§ **HOW TO COMPLETE THIS TASK**
Note each line in the data below that holds "Telethon", and copy it.

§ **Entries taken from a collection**
· · · · ·

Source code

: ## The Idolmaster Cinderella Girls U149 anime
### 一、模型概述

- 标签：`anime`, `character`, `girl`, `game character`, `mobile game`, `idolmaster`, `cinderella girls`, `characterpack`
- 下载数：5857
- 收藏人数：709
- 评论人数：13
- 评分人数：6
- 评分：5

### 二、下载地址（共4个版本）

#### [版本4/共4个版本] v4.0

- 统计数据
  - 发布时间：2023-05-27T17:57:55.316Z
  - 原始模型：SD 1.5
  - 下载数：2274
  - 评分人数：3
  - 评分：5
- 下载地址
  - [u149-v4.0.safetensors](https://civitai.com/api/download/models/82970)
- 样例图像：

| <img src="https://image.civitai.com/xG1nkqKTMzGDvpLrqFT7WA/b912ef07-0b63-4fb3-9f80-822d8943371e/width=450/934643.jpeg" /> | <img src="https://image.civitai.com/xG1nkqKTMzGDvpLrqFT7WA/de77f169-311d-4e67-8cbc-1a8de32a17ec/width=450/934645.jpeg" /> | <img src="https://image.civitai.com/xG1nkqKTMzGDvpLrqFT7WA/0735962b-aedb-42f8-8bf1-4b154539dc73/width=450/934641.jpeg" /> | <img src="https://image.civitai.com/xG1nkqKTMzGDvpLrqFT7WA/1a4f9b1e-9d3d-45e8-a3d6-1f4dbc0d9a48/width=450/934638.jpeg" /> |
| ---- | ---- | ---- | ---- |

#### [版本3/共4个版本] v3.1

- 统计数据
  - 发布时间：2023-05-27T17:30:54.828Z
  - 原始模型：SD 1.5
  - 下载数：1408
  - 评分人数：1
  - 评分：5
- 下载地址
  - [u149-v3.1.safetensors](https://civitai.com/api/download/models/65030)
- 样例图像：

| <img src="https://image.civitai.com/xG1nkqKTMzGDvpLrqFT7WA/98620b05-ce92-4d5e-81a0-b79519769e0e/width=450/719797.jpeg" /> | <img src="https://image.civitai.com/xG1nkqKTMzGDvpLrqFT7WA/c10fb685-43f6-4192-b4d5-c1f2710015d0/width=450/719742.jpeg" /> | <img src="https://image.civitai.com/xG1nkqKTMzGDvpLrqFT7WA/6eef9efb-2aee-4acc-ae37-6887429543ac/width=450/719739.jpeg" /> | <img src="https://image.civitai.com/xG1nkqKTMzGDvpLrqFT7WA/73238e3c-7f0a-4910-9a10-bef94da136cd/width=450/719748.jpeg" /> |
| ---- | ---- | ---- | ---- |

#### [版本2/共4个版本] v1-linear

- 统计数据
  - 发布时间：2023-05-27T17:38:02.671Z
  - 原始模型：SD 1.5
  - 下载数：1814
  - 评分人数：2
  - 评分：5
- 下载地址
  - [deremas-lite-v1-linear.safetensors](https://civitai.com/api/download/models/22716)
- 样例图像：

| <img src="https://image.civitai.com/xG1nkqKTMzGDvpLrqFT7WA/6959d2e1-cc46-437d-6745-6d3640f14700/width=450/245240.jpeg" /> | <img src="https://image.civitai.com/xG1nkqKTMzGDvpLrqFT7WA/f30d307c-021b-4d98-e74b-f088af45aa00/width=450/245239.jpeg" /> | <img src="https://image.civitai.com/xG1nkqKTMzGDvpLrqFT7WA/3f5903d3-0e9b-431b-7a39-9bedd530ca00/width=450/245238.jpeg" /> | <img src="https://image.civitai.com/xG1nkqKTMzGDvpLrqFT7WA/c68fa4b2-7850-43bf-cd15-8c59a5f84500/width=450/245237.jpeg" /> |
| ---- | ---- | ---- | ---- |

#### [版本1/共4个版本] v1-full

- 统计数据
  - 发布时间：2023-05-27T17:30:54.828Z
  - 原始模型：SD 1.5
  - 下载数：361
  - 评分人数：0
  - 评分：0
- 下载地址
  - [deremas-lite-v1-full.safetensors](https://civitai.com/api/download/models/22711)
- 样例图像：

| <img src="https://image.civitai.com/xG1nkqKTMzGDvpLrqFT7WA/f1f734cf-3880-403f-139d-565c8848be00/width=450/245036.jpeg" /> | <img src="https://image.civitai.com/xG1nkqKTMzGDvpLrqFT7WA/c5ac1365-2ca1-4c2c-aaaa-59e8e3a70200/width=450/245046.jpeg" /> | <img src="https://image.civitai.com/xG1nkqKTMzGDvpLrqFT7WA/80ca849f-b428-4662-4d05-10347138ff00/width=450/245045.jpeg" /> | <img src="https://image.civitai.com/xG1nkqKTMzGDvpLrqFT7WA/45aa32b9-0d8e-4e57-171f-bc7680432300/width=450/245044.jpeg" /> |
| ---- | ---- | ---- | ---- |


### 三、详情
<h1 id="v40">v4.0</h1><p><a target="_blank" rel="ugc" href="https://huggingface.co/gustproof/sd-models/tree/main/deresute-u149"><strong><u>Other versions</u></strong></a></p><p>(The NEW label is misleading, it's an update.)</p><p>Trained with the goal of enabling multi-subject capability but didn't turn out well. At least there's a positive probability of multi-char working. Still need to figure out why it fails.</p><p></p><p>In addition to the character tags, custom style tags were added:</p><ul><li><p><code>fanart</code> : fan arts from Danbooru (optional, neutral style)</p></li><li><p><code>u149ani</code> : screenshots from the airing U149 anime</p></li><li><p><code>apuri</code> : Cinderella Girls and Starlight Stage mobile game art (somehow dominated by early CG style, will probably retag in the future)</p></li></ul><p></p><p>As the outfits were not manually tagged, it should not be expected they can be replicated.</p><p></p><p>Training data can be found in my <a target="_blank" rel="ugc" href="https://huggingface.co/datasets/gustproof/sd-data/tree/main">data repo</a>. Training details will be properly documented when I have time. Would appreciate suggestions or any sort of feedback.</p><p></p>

· · · · ·

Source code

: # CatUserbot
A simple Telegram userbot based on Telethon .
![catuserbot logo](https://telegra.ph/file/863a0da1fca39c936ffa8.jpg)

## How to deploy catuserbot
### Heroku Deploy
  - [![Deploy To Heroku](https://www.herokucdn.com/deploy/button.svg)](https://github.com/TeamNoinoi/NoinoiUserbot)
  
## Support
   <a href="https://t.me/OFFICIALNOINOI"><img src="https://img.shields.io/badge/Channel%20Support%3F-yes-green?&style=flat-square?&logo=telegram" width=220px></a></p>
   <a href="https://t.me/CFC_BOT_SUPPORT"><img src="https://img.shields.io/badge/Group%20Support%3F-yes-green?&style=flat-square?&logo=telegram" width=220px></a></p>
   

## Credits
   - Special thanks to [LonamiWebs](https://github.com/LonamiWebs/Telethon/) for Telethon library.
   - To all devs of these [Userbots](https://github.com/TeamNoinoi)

· · · · ·

§ **PROBLEM SOLUTION**
A simple Telegram userbot based on Telethon .
   - Special thanks to [LonamiWebs](https://github.com/LonamiWebs/Telethon/) for Telethon library.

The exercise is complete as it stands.